• [EXERCISE GOAL]: Before copying the entries, remove the pictures; everything else stays exactly as it is.

• [EXERCISE DATA]:
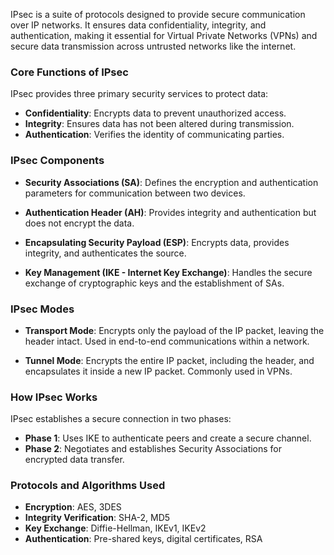 IPsec is a suite of protocols designed to provide secure communication over IP networks. It ensures data confidentiality, integrity, and authentication, making it essential for Virtual Private Networks (VPNs) and secure data transmission across untrusted networks like the internet.

### **Core Functions of IPsec**

IPsec provides three primary security services to protect data:

- **Confidentiality**: Encrypts data to prevent unauthorized access.
- **Integrity**: Ensures data has not been altered during transmission.
- **Authentication**: Verifies the identity of communicating parties.

### **IPsec Components**

- **Security Associations (SA)**: Defines the encryption and authentication parameters for communication between two devices.

- **Authentication Header (AH)**: Provides integrity and authentication but does not encrypt the data.

- **Encapsulating Security Payload (ESP)**: Encrypts data, provides integrity, and authenticates the source.

- **Key Management (IKE - Internet Key Exchange)**: Handles the secure exchange of cryptographic keys and the establishment of SAs.

### **IPsec Modes**

- **Transport Mode**: Encrypts only the payload of the IP packet, leaving the header intact. Used in end-to-end communications within a network.

- **Tunnel Mode**: Encrypts the entire IP packet, including the header, and encapsulates it inside a new IP packet. Commonly used in VPNs.

### **How IPsec Works**

IPsec establishes a secure connection in two phases:

- **Phase 1**: Uses IKE to authenticate peers and create a secure channel.
- **Phase 2**: Negotiates and establishes Security Associations for encrypted data transfer.

### **Protocols and Algorithms Used**

- **Encryption**: AES, 3DES
- **Integrity Verification**: SHA-2, MD5
- **Key Exchange**: Diffie-Hellman, IKEv1, IKEv2
- **Authentication**: Pre-shared keys, digital certificates, RSA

• [SOLUTION TO THE EXERCISE]:
 IPsec is a suite of protocols designed to provide secure communication over IP networks. It ensures data confidentiality, integrity, and authentication, making it essential for Virtual Private Networks (VPNs) and secure data transmission across untrusted networks like the internet.

### **Core Functions of IPsec**

IPsec provides three primary security services to protect data:

- **Confidentiality**: Encrypts data to prevent unauthorized access.
- **Integrity**: Ensures data has not been altered during transmission.
- **Authentication**: Verifies the identity of communicating parties.

### **IPsec Components**

- **Security Associations (SA)**: Defines the encryption and authentication parameters for communication between two devices.

- **Authentication Header (AH)**: Provides integrity and authentication but does not encrypt the data.

- **Encapsulating Security Payload (ESP)**: Encrypts data, provides integrity, and authenticates the source.

- **Key Management (IKE - Internet Key Exchange)**: Handles the secure exchange of cryptographic keys and the establishment of SAs.

### **IPsec Modes**

- **Transport Mode**: Encrypts only the payload of the IP packet, leaving the header intact. Used in end-to-end communications within a network.

- **Tunnel Mode**: Encrypts the entire IP packet, including the header, and encapsulates it inside a new IP packet. Commonly used in VPNs.

### **How IPsec Works**

IPsec establishes a secure connection in two phases:

- **Phase 1**: Uses IKE to authenticate peers and create a secure channel.
- **Phase 2**: Negotiates and establishes Security Associations for encrypted data transfer.

### **Protocols and Algorithms Used**

- **Encryption**: AES, 3DES
- **Integrity Verification**: SHA-2, MD5
- **Key Exchange**: Diffie-Hellman, IKEv1, IKEv2
- **Authentication**: Pre-shared keys, digital certificates, RSA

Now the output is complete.